Every line in the entries that holds "each" should be identified and copied.
======== Records to process
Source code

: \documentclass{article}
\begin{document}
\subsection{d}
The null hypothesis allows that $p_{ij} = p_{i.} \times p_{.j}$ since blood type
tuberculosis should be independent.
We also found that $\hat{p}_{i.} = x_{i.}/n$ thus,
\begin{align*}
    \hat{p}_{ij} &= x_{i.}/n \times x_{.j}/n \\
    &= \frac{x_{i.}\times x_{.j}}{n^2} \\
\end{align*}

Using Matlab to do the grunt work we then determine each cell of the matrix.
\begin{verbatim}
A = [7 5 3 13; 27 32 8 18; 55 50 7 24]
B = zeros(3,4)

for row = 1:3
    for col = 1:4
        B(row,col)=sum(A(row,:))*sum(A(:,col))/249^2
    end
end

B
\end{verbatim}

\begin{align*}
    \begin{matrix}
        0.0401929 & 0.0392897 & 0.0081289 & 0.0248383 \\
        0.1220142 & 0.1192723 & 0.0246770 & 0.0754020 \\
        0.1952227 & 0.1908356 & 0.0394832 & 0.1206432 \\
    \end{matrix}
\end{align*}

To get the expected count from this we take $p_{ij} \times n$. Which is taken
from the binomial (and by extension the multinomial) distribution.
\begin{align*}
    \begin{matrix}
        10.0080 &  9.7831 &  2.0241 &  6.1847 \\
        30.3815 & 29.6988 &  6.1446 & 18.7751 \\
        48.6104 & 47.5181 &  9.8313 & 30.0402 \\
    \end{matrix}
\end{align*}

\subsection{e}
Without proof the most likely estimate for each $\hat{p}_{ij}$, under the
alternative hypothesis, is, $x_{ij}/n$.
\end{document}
================
__Answer__.
Using Matlab to do the grunt work we then determine each cell of the matrix.
Without proof the most likely estimate for each $\hat{p}_{ij}$, under the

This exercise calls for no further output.